The first thing you will need to know is how to load the film into the camera. Usually, the back of the camera is opened. The film is then carefully removed from its wrapper and then from its plastic container. Find the leader of the film that is hanging out from the film cartridge. Carefully place the holes in the film over the sprocket teeth in the back of the camera. Close the cover and push the button to advance the film. After several seconds, a number should appear in the picture counter telling you how many exposures or pictures you have to shoot or photograph. If the film does not advance, this means the film was not loaded properly. If you haven’t already, you will need to put fully-charged batteries into the camera. Don’t try to use low batteries or they might not be strong enough for the camera to operate properly. Consult the instructions that came with the camera if you have difficulty with these steps.
Next, set the camera’s film speed to match the film speed you are using. OPen the lens cover-clean the lens if necessary by breathing on it and then wiping it clean with a soft cloth- and you are ready to begin. You will need to practice taking photographs. Have plenty of film on hand so you can practice taking plenty of shots indoors as well as outdoors.
Remember these photography tips for the best possible pictures- Moving or jiggling the camera will cause blurry pictures. If your pictures turn out too dark, that means there was not enough light to take the picture. The environment was too dark or your subject was too far way to take advantage of the light from the flash.Or, the film speed was not set properly. And if the pictures turn out to be too light, then you were too close to your subject, you had the camera aimed at a bright light, such as the sun, or the film speed was not set properly. Be prepared to see problems such as these in your picture-taking, at least when you first start out.

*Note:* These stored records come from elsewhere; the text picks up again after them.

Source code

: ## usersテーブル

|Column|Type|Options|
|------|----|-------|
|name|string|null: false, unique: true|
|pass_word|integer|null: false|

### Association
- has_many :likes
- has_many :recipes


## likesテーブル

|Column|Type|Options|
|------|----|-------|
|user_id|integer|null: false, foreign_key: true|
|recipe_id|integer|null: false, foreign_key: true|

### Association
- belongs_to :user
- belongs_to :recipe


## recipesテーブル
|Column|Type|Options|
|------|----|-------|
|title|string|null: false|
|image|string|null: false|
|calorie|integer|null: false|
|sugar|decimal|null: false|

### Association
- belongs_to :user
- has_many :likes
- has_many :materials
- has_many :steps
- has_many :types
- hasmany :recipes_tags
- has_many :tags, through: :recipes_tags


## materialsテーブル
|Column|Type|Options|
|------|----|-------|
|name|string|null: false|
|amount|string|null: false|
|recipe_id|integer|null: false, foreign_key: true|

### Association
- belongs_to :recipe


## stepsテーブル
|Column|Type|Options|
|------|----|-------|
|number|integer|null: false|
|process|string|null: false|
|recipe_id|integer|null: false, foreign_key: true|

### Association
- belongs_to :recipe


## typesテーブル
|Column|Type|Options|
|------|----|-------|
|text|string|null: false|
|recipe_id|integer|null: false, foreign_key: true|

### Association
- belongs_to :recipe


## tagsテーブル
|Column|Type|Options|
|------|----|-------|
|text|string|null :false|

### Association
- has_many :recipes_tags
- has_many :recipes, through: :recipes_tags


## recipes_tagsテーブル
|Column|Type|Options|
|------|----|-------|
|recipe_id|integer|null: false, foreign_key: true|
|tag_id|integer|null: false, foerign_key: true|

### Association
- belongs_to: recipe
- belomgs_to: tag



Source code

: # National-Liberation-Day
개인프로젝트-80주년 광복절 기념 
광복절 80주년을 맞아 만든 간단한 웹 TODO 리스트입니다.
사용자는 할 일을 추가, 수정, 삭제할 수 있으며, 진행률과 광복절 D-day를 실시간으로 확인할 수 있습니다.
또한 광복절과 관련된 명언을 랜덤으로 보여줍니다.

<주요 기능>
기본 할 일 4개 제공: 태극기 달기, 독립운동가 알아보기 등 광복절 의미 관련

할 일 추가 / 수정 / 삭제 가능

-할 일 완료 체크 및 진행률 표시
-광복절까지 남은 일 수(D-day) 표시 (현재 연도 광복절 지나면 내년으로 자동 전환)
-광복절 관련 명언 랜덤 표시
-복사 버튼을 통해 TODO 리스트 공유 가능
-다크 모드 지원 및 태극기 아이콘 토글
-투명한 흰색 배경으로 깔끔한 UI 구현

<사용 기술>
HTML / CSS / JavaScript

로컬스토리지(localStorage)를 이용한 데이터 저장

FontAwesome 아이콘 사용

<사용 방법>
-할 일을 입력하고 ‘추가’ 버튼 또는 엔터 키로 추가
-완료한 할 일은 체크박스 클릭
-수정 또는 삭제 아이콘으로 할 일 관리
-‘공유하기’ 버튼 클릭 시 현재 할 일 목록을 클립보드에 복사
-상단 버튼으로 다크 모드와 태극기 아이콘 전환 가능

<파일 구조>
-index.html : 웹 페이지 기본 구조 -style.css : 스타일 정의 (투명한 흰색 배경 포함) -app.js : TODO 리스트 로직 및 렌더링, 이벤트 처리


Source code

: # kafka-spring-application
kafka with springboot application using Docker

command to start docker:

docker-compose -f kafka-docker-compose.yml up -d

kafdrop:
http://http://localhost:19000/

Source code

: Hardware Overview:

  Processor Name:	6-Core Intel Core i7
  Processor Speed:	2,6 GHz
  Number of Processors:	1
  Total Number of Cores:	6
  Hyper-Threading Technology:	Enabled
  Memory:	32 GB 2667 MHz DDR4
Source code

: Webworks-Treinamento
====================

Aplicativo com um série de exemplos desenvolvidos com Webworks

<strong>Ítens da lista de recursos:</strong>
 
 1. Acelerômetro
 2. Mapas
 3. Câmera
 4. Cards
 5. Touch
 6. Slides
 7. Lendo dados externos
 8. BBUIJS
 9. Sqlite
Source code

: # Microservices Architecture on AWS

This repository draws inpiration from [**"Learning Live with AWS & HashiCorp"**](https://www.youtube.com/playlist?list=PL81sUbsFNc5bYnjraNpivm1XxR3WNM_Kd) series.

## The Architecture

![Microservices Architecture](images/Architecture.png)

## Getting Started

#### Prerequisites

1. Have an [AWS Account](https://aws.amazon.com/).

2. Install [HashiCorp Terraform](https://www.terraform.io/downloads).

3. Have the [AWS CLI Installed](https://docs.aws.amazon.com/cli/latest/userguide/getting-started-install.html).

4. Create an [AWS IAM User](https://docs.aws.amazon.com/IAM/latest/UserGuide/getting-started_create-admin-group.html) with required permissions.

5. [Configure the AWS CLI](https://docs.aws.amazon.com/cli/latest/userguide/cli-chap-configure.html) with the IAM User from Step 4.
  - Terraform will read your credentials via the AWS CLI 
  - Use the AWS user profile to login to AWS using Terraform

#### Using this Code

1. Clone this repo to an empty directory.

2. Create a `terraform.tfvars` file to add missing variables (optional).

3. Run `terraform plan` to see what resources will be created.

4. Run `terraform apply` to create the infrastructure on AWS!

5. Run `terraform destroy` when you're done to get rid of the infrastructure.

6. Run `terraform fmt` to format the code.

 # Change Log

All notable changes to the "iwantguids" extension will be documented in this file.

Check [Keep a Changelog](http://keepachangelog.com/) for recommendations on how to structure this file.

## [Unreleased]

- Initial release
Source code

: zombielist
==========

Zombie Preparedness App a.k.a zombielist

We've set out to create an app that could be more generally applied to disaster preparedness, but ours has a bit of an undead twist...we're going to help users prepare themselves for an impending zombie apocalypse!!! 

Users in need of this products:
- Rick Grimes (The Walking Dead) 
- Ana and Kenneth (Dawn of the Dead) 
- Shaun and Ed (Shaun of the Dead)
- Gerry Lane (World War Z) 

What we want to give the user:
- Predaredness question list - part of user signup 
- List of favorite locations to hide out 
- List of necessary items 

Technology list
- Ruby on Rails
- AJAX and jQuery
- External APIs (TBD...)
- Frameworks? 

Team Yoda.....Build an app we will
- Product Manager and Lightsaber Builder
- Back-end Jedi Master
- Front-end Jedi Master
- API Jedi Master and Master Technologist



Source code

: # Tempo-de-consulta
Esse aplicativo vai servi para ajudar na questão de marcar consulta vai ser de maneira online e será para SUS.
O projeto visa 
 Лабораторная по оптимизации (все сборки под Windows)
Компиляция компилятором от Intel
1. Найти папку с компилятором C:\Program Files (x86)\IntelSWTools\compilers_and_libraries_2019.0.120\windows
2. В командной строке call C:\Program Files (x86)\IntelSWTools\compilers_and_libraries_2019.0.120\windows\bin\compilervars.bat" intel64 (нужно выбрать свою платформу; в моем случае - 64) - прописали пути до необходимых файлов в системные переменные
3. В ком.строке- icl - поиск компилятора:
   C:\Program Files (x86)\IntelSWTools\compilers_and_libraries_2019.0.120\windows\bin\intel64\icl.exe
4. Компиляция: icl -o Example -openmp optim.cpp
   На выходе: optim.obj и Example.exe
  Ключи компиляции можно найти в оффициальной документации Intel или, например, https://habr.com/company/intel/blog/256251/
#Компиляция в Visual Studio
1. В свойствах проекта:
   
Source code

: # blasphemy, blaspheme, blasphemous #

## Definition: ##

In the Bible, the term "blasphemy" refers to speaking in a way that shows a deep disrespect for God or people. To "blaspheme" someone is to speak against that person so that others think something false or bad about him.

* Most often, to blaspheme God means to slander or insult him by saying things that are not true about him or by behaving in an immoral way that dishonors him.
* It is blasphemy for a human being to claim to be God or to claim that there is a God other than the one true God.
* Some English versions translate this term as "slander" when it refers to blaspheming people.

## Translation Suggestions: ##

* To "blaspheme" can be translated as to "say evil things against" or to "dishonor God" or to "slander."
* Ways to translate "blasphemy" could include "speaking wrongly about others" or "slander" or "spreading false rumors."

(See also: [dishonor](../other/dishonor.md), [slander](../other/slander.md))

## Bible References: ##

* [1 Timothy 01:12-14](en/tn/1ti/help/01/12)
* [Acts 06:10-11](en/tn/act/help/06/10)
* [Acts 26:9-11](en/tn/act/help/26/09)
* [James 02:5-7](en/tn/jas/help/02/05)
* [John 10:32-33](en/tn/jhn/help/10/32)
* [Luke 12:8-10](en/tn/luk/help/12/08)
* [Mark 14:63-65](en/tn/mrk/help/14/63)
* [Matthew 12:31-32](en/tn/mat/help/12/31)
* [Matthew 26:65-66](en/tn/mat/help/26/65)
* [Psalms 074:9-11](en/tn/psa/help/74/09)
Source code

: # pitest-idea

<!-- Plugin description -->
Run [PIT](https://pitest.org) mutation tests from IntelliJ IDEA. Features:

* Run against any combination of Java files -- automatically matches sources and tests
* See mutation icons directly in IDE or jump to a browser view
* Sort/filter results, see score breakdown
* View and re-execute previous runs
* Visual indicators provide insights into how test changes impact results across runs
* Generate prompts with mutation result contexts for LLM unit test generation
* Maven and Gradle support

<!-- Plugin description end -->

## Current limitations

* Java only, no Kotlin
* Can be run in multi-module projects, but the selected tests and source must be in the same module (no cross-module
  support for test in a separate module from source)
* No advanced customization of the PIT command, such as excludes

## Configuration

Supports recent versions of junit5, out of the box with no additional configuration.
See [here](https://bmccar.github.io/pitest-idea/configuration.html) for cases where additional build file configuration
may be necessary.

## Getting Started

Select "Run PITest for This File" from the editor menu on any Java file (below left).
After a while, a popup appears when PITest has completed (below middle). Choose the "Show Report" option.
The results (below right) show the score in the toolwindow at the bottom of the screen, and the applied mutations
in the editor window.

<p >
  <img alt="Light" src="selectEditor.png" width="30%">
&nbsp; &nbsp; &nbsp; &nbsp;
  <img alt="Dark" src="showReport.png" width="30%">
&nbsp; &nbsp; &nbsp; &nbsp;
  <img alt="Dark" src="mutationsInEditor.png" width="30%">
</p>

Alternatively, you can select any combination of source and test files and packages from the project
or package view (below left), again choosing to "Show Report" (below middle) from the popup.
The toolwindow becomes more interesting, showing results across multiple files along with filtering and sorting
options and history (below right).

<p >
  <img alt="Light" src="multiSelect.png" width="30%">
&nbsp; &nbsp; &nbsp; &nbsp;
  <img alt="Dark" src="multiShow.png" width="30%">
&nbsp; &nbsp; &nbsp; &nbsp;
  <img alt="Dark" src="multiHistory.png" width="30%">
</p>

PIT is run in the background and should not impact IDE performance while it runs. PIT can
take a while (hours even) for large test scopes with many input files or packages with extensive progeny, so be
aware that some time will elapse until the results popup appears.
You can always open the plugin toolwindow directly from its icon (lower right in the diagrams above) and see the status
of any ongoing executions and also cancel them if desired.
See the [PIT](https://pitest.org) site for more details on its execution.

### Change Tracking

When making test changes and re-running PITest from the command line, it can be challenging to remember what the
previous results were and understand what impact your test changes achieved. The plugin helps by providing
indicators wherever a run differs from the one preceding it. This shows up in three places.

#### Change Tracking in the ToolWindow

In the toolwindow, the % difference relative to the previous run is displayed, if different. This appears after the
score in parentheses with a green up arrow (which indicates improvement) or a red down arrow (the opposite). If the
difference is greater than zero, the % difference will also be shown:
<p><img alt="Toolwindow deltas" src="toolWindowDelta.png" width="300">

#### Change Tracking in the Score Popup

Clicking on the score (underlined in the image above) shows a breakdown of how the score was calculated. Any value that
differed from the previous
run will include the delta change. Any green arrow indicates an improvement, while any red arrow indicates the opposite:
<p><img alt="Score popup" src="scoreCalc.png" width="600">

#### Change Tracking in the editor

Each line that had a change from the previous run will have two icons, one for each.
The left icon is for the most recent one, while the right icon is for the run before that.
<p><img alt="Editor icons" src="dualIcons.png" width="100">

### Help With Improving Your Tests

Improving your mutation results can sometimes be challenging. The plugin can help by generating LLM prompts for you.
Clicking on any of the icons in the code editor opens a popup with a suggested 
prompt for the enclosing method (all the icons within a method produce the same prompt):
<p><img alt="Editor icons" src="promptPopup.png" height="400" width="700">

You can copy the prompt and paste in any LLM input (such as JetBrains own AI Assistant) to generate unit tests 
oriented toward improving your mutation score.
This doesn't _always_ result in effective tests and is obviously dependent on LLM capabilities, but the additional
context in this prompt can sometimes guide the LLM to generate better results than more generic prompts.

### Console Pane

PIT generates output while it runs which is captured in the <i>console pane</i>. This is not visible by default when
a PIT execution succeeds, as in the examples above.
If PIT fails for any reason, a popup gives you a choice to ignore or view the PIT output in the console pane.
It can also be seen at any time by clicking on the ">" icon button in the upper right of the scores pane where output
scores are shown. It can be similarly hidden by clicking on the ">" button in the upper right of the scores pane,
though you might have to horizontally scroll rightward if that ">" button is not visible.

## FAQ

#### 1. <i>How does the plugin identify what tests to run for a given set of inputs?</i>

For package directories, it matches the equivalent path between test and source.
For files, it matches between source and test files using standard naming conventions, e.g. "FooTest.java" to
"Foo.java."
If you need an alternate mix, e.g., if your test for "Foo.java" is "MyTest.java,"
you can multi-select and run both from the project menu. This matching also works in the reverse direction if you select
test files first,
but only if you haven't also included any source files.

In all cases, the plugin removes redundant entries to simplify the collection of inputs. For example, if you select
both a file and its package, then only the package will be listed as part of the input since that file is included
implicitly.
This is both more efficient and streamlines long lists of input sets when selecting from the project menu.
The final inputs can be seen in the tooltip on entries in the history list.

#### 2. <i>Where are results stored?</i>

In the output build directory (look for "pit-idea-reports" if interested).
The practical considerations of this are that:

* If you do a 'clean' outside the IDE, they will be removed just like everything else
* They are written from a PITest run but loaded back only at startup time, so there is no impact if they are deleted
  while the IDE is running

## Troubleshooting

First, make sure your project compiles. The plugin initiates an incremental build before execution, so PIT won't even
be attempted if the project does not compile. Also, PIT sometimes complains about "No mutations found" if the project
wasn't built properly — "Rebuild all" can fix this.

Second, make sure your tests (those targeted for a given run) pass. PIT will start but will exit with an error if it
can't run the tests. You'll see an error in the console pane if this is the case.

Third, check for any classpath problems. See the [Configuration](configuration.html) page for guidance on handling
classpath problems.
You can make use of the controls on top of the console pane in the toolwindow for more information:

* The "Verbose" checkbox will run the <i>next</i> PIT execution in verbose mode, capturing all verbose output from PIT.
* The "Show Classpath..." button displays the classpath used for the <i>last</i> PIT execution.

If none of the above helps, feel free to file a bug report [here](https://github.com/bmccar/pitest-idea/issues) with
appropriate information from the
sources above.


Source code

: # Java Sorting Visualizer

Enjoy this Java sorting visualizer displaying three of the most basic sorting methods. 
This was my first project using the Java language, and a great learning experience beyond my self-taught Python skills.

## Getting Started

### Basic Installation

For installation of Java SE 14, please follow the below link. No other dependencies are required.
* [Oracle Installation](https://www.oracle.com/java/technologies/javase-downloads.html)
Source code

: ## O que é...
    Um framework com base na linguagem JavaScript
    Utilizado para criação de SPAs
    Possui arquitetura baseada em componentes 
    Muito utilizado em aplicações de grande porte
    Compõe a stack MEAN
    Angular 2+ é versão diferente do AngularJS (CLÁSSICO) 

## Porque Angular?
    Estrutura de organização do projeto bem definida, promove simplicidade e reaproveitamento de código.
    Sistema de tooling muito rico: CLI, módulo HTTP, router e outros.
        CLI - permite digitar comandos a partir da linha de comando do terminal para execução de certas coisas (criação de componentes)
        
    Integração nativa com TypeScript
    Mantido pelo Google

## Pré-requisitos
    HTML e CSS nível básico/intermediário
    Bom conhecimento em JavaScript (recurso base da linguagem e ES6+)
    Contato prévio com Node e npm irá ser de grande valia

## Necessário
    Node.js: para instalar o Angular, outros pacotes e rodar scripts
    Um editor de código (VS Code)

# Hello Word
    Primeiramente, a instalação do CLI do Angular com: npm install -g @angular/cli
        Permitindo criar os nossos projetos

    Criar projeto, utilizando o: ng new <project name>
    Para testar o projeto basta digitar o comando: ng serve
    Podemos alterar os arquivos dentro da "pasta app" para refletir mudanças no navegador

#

Traditionally, it has always been a general rule of photography to frame your subject. This refers to placing the image of your subject in the middle of the viewfinder. You can experiment with creative ways to place your subject either to the left or to the right of the middle of the picture. This technique works especially well if the background is interesting and can add to the total effect of the photograph. An example of this technique would be if you were at the zoo and you wanted to take a picture of your child in front of a peacock or other colorful display.
Take plenty of pictures and experiment with different types of lights and backgrounds. After you have taken several pictures, and you are ready to have the film developed, it would be a good idea to take them to a film processing center. You can learn how to process the film yourself, but you would have to invest some money into all the supplies you would need. Wait until you are sure you want to take photography up as a serious hobby, or maybe even as a business endeavor before you take this costly step.